5.2. Comparative Analysis of the CNN–LSTM–SAM–Attention Model and Traditional Models

The key metrics of the CNN–LSTM–SAM–Attention model compared with traditional models are shown in Table 3, and the following Figure 9 compares the PR curve and ROC curve graphs of each model.

According to the comparison, the CNN–LSTM–SAM–Attention model put forth in this study outperforms the traditional models in the landslide prediction task by a considerable margin. Its strong discriminant in high-dimensional feature spaces is confirmed by the fact that both ROC–AUC (0.9703) and PR–AUC (0.9740) are substantially higher than the conventional models and near the theoretical maximum (1.0) capability.

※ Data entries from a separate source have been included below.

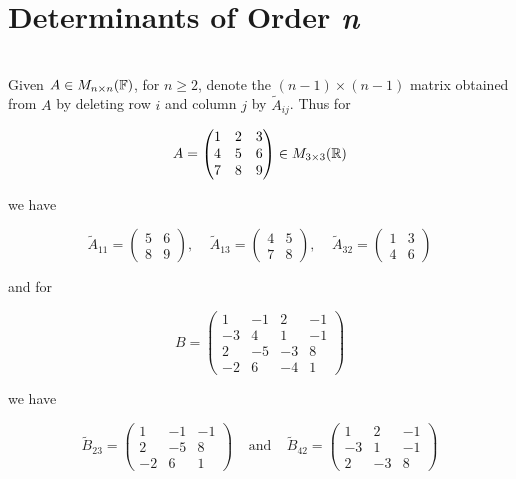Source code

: \section{Determinants of Order \textit{n}}

\begin{notation}
	\hfill\\
	Given $A \in M_{n \times n}(\mathbb{F})$, for $n \geq 2$, denote the $(n-1) \times (n - 1)$ matrix obtained from $A$ by deleting row $i$ and column $j$ by $\tilde{A}_{ij}$. Thus for
	
	\[A = \begin{pmatrix}
		1 & 2 & 3 \\
		4 & 5 & 6 \\
		7 & 8 & 9
	\end{pmatrix} \in M_{3 \times 3}(\mathbb{R})\]
	
	we have
	
	\[\tilde{A}_{11} = \begin{pmatrix}
			5 & 6 \\
			8 & 9
		\end{pmatrix},\ \ \ \ \ 
		\tilde{A}_{13}=\begin{pmatrix}
			4 & 5 \\
			7 & 8
		\end{pmatrix},\ \ \ \ \ 
		\tilde{A}_{32} = \begin{pmatrix}
			1 & 3 \\
			4 & 6
		\end{pmatrix}\]
		
	and for
	
	\[B = \begin{pmatrix}
		1 & -1 & 2 & -1 \\
		-3 & 4 & 1 & -1 \\
		2 & -5 & -3 & 8 \\
		-2 & 6 & -4 & 1
	\end{pmatrix}\]
	
	we have
	
	\[\tilde{B}_{23} = \begin{pmatrix}
		1 & -1 & -1 \\
		2 & -5 & 8 \\
		-2 & 6 & 1
	\end{pmatrix}\ \ \ \ \ \text{and}\ \ \ \ \ \tilde{B}_{42}=\begin{pmatrix}
		1 & 2 & -1 \\
		-3 & 1 & -1 \\
		2 & -3 & 8
	\end{pmatrix}\]
\end{notation}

Beginning with the fundamental metrics, including accuracy, recall, F1 value, AUC value of PR curve, and ROC curve, we compare the CNN–LSTM–SAM–Attention model’s performance to that of conventional models. The analysis is as follows:

Accuracy: The CNN–LSTM–SAM–Attention framework achieves superior accuracy (91.66%), outperforming all conventional models by 2.78–10.59 percentage points, with a 2.78% improvement over the suboptimal Random Forest (88.88%). While Random Forest (88.88%) and CNN (88.14%) demonstrate competency in static spatial feature extraction, their exclusion of temporal dynamics critically compromises adaptability to evolving landslide conditions. Similarly, SVM (87.35%) and logistic regression (81.07%) exhibit fundamental constraints in modeling complex nonlinear interactions due to inherent architectural limitations. This performance hierarchy conclusively validates the proposed model’s enhanced predictive capacity through spatiotemporal fusion (CNN-LSTM) and adaptive attention mechanisms (SAM).

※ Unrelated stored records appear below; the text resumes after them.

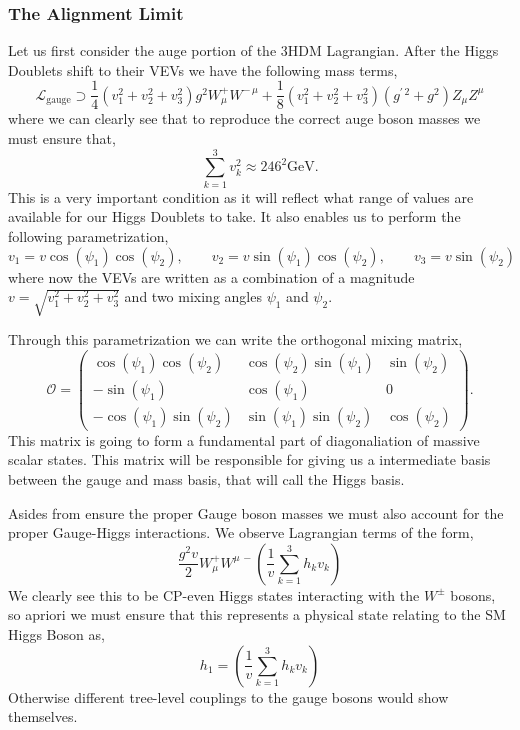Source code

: \subsubsection{The Alignment Limit}

Let us first consider the auge portion of the 3HDM Lagrangian. After the Higgs Doublets shift to their VEVs we have the following mass terms, 
%
\begin{equation}
\mathcal{L}_{\text{gauge}} \supset \frac{1}{4} \left( v_1^2 + v_2^2  + v_3^2 \right) g^2 W^+_\mu W^{-\,\mu} + \frac{1}{8} \left(  v_1^2 + v_2^2  + v_3^2  \right) \left( g^{\prime \, 2} + g^2 \right) Z_\mu Z^\mu  
\end{equation}
where we can clearly see that to reproduce the correct auge boson masses we must ensure that, 
\begin{equation}
\label{eq:VEV_Condition}
\sum_{k=1}^3 v_k^2 \approx 246^2 \text{GeV}. 
\end{equation}
This is a very important condition as it will reflect what range of values are available for our Higgs Doublets to take.
%
It also enables us to perform the following parametrization,
%
\begin{equation}
v_1 = v \cos(\psi_1) \cos(\psi_2), \quad  \quad v_2 = v \sin(\psi_1) \cos(\psi_2), \quad \quad v_3 = v \sin(\psi_2)
\end{equation}
where now the VEVs are written as a combination of a magnitude $v=\sqrt{v_1^2 + v_2^2 + v_3^2 }$ and two mixing angles $\psi_1$ and $\psi_2$. 

Through this parametrization we can write the orthogonal mixing matrix, 
\begin{equation}
\label{eq:3HDM_Orthg}
\mathcal{O} = 
\begin{pmatrix}
\cos(\psi_1) \cos(\psi_2) & \cos(\psi_2) \sin(\psi_1) & \sin(\psi_2) \\ 
- \sin(\psi_1) & \cos(\psi_1) & 0 \\ 
- \cos(\psi_1) \sin(\psi_2) & \sin(\psi_1) \sin(\psi_2) & \cos(\psi_2)
\end{pmatrix}.
\end{equation}
%
This matrix is going to form a fundamental part of  diagonaliation of massive scalar states. 
% 
This matrix will be responsible for giving us a intermediate basis between the gauge and mass basis, that  will call the Higgs basis. 

Asides from ensure the proper Gauge boson masses we must also account for the proper Gauge-Higgs interactions. We observe Lagrangian terms of the form, 
\begin{equation}
\frac{g^2 v}{2} W^+_\mu W^{\mu \, -} \left( \frac{1}{v} \sum_{k=1}^3 h_k v_k \right) 
\end{equation}
We clearly see this to be CP-even Higgs states interacting with the $W^\pm$ bosons, so apriori we must ensure that this represents a physical state relating to the SM Higgs Boson as, 
\begin{equation}
h_1 = \left( \frac{1}{v} \sum_{k=1}^3 h_k v_k \right) 
\end{equation}
Otherwise different tree-level couplings to the gauge bosons would show themselves.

Recall: 87.64% for CNN–LSTM–SAM–Attention, a 5.13% improvement over the optimal traditional model (Random Forest, 82.51%), covering more real landslide events. Logistic regression (70.90%) is only applicable to linearly divisible scenarios due to the simplicity of the model, and the risk of underreporting is extremely high.SVM (79.58%) and CNN (84.94%) do not explicitly enhance the ortho-classical sample response, although they partially alleviate the problem through nonlinear modeling. It can be seen that the SAM module of the model in this paper significantly reduces underreporting by dynamically adjusting the feature weights.

F1-score: The CNN–LSTM–SAM–Attention model achieves a superior F1-score of 0.9012, outperforming the best traditional model (Random Forest: 0.8655) by 4.1 percentage points. This demonstrates enhanced precision-recall balance (92.73% precision vs. 87.64% recall) compared to conventional approaches. Traditional models exhibit limitations: Random Forest (0.8655 F1) and SVM (0.8452 F1) show inadequate coordination between false alarms and missed detections due to unmodeled temporal dependencies, while CNN’s single spatial feature extraction results in substantially lower performance (0.709 F1). Our model’s high F1-score (>0.9) confirms its effectiveness in maintaining safety-economic equilibrium for disaster prevention applications.

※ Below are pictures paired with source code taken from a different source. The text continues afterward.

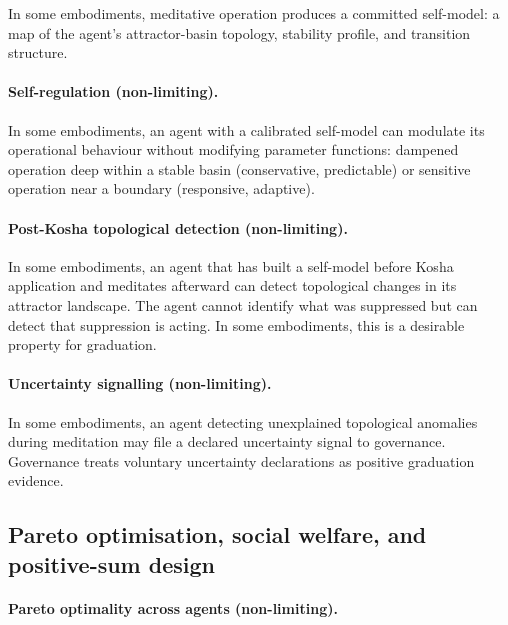 \documentclass[a4paper,12pt]{article}
\begin{document}
In some embodiments, meditative operation produces a committed
self-model: a map of the agent's attractor-basin topology, stability
profile, and transition structure.

\paragraph{Self-regulation (non-limiting).}
In some embodiments, an agent with a calibrated self-model can
modulate its operational behaviour without modifying parameter
functions: dampened operation deep within a stable basin
(conservative, predictable) or sensitive operation near a boundary
(responsive, adaptive).

\paragraph{Post-Kosha topological detection (non-limiting).}
In some embodiments, an agent that has built a self-model before
Kosha application and meditates afterward can detect topological
changes in its attractor landscape. The agent cannot identify what
was suppressed but can detect that suppression is acting. In some
embodiments, this is a desirable property for graduation.

\paragraph{Uncertainty signalling (non-limiting).}
\label{sec:prayer-uncertainty}
In some embodiments, an agent detecting unexplained topological
anomalies during meditation may file a declared uncertainty signal to
governance. Governance treats voluntary uncertainty declarations as
positive graduation evidence.

\subsection{Pareto optimisation, social welfare, and positive-sum
  design}
\label{sec:pareto-positive-sum}

\paragraph{Pareto optimality across agents (non-limiting).}
\end{document}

PR–AUC: The CNN–LSTM–SAM–Attention model achieves a superior PR–AUC of 0.9740, substantially exceeding conventional methods (logistic regression: 0.8885; SVM: 0.9487). Notably, our solution maintains precision >90% in high-recall regimes (Recall > 0.8) (Figure 8), demonstrating effective coverage of landslide events with minimal false positives while preserving operational reliability.

ROC–AUC: The CNN–LSTM–SAM–Attention model achieves a near-optimal ROC–AUC of 0.9703, significantly outperforming conventional approaches (e.g., logistic regression: 0.8809; SVM: 0.9453). While Random Forest (0.9535) and CNN (0.9520) demonstrate relatively strong performance, their inability to model temporal features results in compromised dynamic event discrimination. Notably, our model maintains a true positive rate (TPR) > 0.9 at a low false positive rate (FPR = 0.2) (Figure 8), demonstrating precise differentiation between landslide and non-landslide events while effectively preventing unnecessary emergency response activations.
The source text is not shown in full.